Content starts
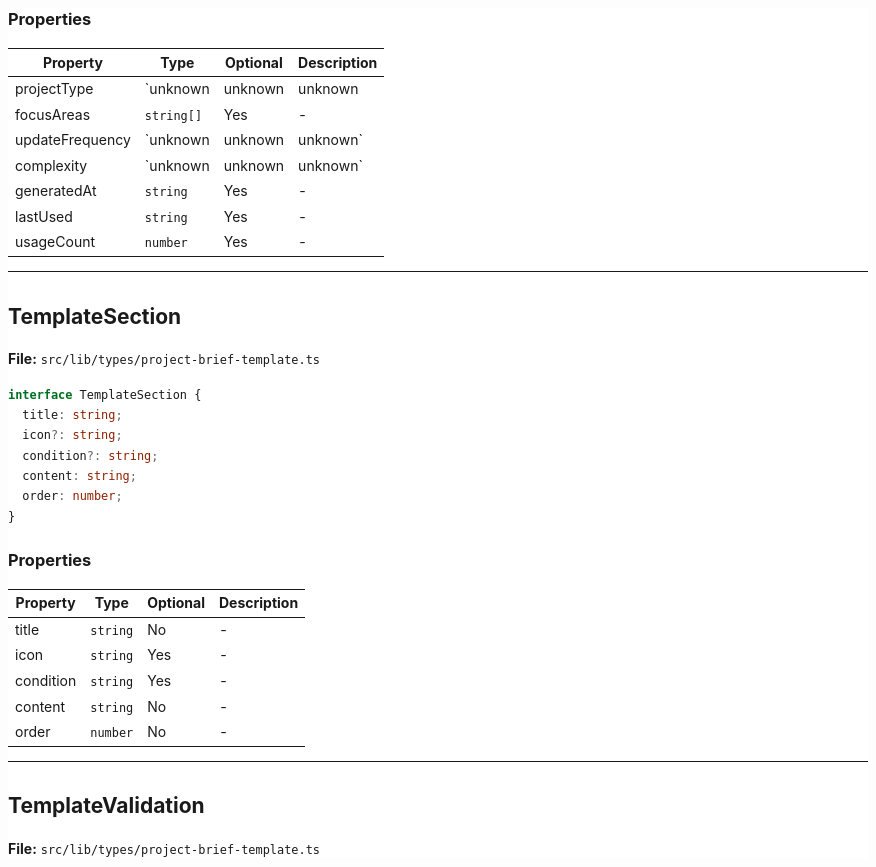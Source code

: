 ### Properties

| Property | Type | Optional | Description |
|----------|------|----------|-------------|
| projectType | `unknown | unknown | unknown | unknown | unknown | unknown` | Yes | - |
| focusAreas | `string[]` | Yes | - |
| updateFrequency | `unknown | unknown | unknown` | Yes | - |
| complexity | `unknown | unknown | unknown` | Yes | - |
| generatedAt | `string` | Yes | - |
| lastUsed | `string` | Yes | - |
| usageCount | `number` | Yes | - |

---

## TemplateSection

**File:** `src/lib/types/project-brief-template.ts`



```typescript
interface TemplateSection {
  title: string;
  icon?: string;
  condition?: string;
  content: string;
  order: number;
}
```

### Properties

| Property | Type | Optional | Description |
|----------|------|----------|-------------|
| title | `string` | No | - |
| icon | `string` | Yes | - |
| condition | `string` | Yes | - |
| content | `string` | No | - |
| order | `number` | No | - |

---

## TemplateValidation

**File:** `src/lib/types/project-brief-template.ts`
Content ends
Give back the material exactly as written, images excluded.

Source code

: ### Properties

| Property | Type | Optional | Description |
|----------|------|----------|-------------|
| projectType | `unknown | unknown | unknown | unknown | unknown | unknown` | Yes | - |
| focusAreas | `string[]` | Yes | - |
| updateFrequency | `unknown | unknown | unknown` | Yes | - |
| complexity | `unknown | unknown | unknown` | Yes | - |
| generatedAt | `string` | Yes | - |
| lastUsed | `string` | Yes | - |
| usageCount | `number` | Yes | - |

---

## TemplateSection

**File:** `src/lib/types/project-brief-template.ts`



```typescript
interface TemplateSection {
  title: string;
  icon?: string;
  condition?: string;
  content: string;
  order: number;
}
```

### Properties

| Property | Type | Optional | Description |
|----------|------|----------|-------------|
| title | `string` | No | - |
| icon | `string` | Yes | - |
| condition | `string` | Yes | - |
| content | `string` | No | - |
| order | `number` | No | - |

---

## TemplateValidation

**File:** `src/lib/types/project-brief-template.ts`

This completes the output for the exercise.